Inde: «L’Eglise ne fait pas assez pour les dalits», reconnaît le cardinal Cleemis
Le cardinal Baselios Cleemis, président de la Conférence des évêques catholiques d’Inde (CBCI), a reconnu le 23 mai 2016 que l’Eglise n’en avait pas fait assez pour les dalits dans les sphères économique, sociale et religieuse.
Le prélat s’est exprimé à New Delhi, à l’occasion d’une remise de prix à 72 chrétiens dalits qui se sont distingués dans la promotion sociale et humaine de ceux qui étaient appelés autrefois les «intouchables». Cette prise de position intervient alors que de virulentes critiques sont émises par des catholiques eux-mêmes, pour dénoncer l’inaction de la hiérarchie face à ces discriminations, rapporte «Eglises d’Asie».
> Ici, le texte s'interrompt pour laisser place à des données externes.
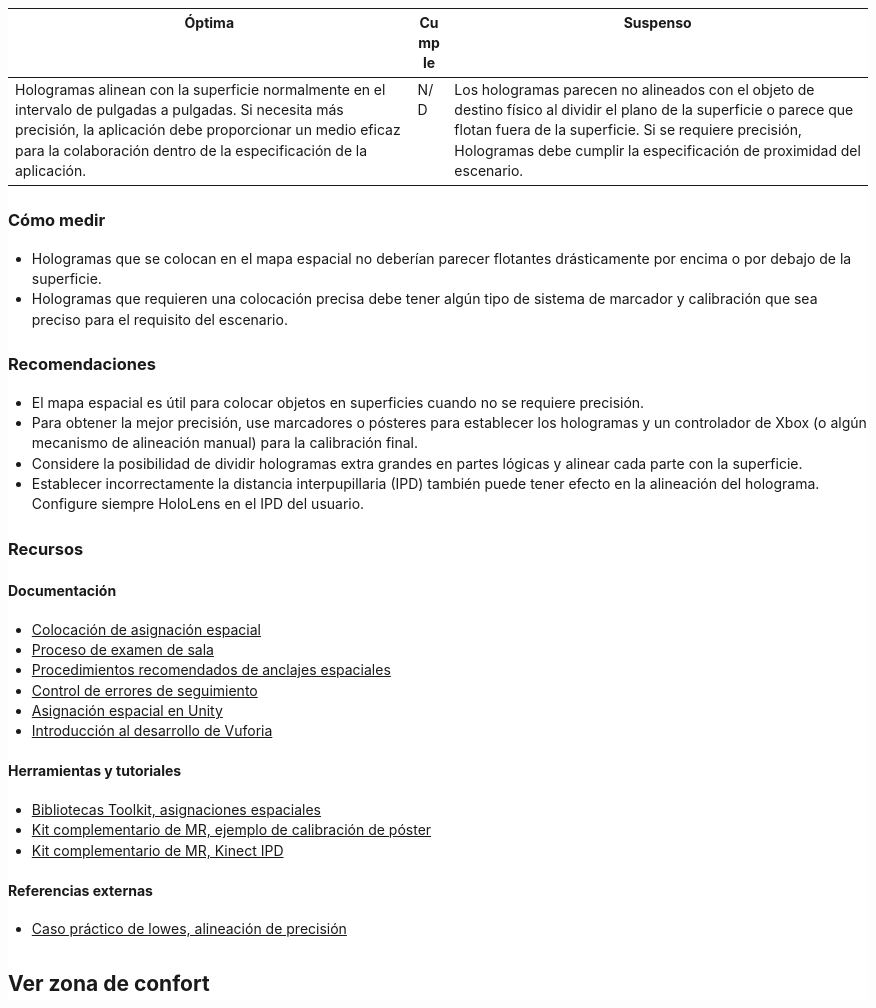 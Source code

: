 |  Óptima  |  Cumple |  Suspenso |
--- | --- | ---
| Hologramas alinean con la superficie normalmente en el intervalo de pulgadas a pulgadas. Si necesita más precisión, la aplicación debe proporcionar un medio eficaz para la colaboración dentro de la especificación de la aplicación. | N/D | Los hologramas parecen no alineados con el objeto de destino físico al dividir el plano de la superficie o parece que flotan fuera de la superficie. Si se requiere precisión, Hologramas debe cumplir la especificación de proximidad del escenario. | 

### <a name="how-to-measure"></a>Cómo medir

* Hologramas que se colocan en el mapa espacial no deberían parecer flotantes drásticamente por encima o por debajo de la superficie.
* Hologramas que requieren una colocación precisa debe tener algún tipo de sistema de marcador y calibración que sea preciso para el requisito del escenario.

### <a name="recommendations"></a>Recomendaciones

* El mapa espacial es útil para colocar objetos en superficies cuando no se requiere precisión.
* Para obtener la mejor precisión, use marcadores o pósteres para establecer los hologramas y un controlador de Xbox (o algún mecanismo de alineación manual) para la calibración final.
* Considere la posibilidad de dividir hologramas extra grandes en partes lógicas y alinear cada parte con la superficie.
* Establecer incorrectamente la distancia interpupillaria (IPD) también puede tener efecto en la alineación del holograma. Configure siempre HoloLens en el IPD del usuario.

### <a name="resources"></a>Recursos

#### <a name="documentation"></a>Documentación

* [Colocación de asignación espacial](../../design/spatial-mapping.md#placement)
* [Proceso de examen de sala](../../out-of-scope/case-study-expanding-the-spatial-mapping-capabilities-of-hololens.md)
* [Procedimientos recomendados de anclajes espaciales](../../design/spatial-anchors.md#best-practices)
* [Control de errores de seguimiento](../../design/coordinate-systems.md#handling-tracking-errors)
* [Asignación espacial en Unity](../unity/spatial-mapping-in-unity.md)
* [Introducción al desarrollo de Vuforia](../unity/vuforia-development-overview.md)

#### <a name="tools-and-tutorials"></a>Herramientas y tutoriales

* [Bibliotecas Toolkit, asignaciones espaciales](https://github.com/Microsoft/MixedRealityToolkit-Unity/blob/htk_release/Assets/HoloToolkit/SpatialMapping/README.md)
* [Kit complementario de MR, ejemplo de calibración de póster](https://github.com/Microsoft/MixedRealityCompanionKit/tree/master/PosterCalibrationSample)
* [Kit complementario de MR, Kinect IPD](https://github.com/Microsoft/MixedRealityCompanionKit/tree/master/KinectIPD)

#### <a name="external-references"></a>Referencias externas

* [Caso práctico de lowes, alineación de precisión](https://www.youtube.com/watch?v=LceMdyKZ4PI)

## <a name="viewing-zone-of-comfort"></a>Ver zona de confort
Selon les statistiques disponibles, les dalits et les aborigènes (tribals) représentent quelque 70% des 27 millions de chrétiens indiens. Mais ils sont nettement moins nombreux dans les rangs du clergé. Selon le jésuite A.X.J. Bosco, membre du Conseil national des dalits chrétiens (NCDC), sur les 178 évêques que compte la CBCI, dix seulement sont d’origine dalit, soit 5,6%. Le système des castes, malgré son abolition officielle, imprègne tant la société indienne que les chrétiens n’en sont pas immunisés, loin s’en faut, note le religieux.
Des places réservées pour les dalits dans les institutions éducatives de l’Eglise
Le cardinal Cleemis, a reconnu que l’Eglise avait encore du chemin à parcourir pour éradiquer les pratiques discriminatoires envers les dalits au sein même de l’Eglise. L’archevêque de Trivandrum, au Kerala, a promis que l’Eglise se dotera de règles afin de leur réserver un certain pourcentage de places dans ses institutions éducatives, écoles, collèges, lycées et universités.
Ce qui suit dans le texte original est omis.